- [Problem to solve]:
Which lines of the entries contain the string "country"? Copy each of them.
#### Data to examine ####
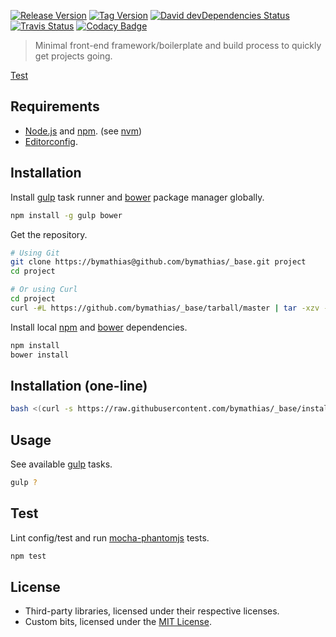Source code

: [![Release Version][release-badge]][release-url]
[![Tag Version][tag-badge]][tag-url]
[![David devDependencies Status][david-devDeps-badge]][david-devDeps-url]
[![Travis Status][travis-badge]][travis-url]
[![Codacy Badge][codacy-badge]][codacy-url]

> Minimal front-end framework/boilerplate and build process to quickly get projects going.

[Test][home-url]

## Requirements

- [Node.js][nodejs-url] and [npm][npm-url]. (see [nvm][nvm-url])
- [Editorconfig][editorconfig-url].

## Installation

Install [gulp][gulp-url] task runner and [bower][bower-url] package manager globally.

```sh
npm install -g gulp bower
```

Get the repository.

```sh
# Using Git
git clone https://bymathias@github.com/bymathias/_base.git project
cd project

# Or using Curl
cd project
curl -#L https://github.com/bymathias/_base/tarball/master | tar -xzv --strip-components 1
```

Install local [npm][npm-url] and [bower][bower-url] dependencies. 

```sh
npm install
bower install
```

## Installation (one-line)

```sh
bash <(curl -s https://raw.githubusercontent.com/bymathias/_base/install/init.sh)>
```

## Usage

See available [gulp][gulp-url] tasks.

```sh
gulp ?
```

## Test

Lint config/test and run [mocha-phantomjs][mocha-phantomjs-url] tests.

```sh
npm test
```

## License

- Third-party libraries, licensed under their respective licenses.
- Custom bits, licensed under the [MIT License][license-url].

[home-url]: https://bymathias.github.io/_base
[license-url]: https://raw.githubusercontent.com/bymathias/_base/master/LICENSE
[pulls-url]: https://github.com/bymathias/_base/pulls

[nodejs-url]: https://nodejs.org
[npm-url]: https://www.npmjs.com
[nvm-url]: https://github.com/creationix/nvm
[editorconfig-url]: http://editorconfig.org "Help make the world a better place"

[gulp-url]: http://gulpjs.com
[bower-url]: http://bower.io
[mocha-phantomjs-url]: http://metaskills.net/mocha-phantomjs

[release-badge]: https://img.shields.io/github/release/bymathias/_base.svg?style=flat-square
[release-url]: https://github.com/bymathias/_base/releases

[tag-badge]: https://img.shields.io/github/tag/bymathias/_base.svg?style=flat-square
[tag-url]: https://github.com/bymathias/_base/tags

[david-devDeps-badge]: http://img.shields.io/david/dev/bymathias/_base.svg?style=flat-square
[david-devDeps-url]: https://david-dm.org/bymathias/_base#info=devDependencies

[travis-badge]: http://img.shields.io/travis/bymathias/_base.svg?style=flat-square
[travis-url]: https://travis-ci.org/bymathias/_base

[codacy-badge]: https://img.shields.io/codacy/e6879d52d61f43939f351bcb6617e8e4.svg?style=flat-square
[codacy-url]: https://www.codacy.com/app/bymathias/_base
####
#### Data to examine ####
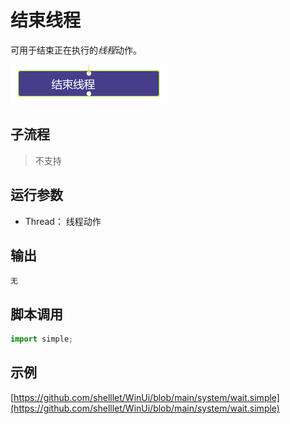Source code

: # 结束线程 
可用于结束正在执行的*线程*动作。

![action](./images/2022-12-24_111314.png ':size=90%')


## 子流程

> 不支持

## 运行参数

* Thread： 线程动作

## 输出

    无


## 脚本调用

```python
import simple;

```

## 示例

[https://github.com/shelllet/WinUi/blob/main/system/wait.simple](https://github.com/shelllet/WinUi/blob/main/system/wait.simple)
####
#### Data to examine ####
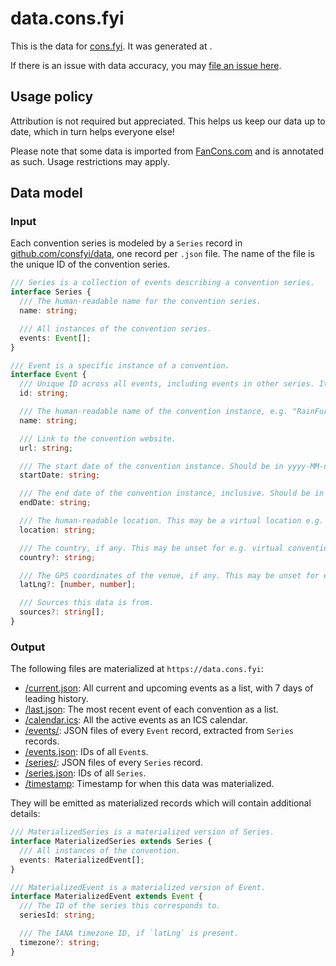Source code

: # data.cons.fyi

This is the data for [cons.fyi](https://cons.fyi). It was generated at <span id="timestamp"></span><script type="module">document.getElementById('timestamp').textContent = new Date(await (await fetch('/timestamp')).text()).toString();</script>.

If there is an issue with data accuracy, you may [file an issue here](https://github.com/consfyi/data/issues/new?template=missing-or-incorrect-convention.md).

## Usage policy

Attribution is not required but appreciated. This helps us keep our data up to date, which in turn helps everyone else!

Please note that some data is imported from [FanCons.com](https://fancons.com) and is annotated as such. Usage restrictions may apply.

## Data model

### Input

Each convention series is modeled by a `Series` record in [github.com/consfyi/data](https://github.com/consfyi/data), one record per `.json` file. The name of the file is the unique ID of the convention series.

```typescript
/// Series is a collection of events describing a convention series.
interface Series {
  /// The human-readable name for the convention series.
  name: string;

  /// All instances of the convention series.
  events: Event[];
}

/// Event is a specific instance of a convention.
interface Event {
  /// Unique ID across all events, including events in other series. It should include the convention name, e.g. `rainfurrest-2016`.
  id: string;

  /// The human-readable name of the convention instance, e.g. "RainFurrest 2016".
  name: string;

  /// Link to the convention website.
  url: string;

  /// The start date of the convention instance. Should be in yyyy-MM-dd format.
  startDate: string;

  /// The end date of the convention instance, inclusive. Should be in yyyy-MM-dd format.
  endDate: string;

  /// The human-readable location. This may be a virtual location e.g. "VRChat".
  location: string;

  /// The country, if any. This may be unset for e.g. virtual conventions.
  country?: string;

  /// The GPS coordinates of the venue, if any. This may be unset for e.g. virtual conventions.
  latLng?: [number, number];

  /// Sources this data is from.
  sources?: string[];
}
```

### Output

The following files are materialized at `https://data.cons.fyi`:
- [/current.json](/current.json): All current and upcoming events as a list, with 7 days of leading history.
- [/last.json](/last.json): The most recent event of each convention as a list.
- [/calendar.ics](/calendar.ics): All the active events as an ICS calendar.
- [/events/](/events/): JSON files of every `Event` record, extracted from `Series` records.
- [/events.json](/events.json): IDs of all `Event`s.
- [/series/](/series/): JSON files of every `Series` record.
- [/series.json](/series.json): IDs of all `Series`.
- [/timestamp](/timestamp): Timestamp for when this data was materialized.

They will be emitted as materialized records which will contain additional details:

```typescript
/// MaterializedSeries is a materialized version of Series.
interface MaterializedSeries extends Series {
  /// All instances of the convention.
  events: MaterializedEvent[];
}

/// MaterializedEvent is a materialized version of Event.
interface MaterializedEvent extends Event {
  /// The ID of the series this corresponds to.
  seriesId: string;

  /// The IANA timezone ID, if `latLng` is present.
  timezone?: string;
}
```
####
- [Written answer]:
  /// The country, if any. This may be unset for e.g. virtual conventions.
  country?: string;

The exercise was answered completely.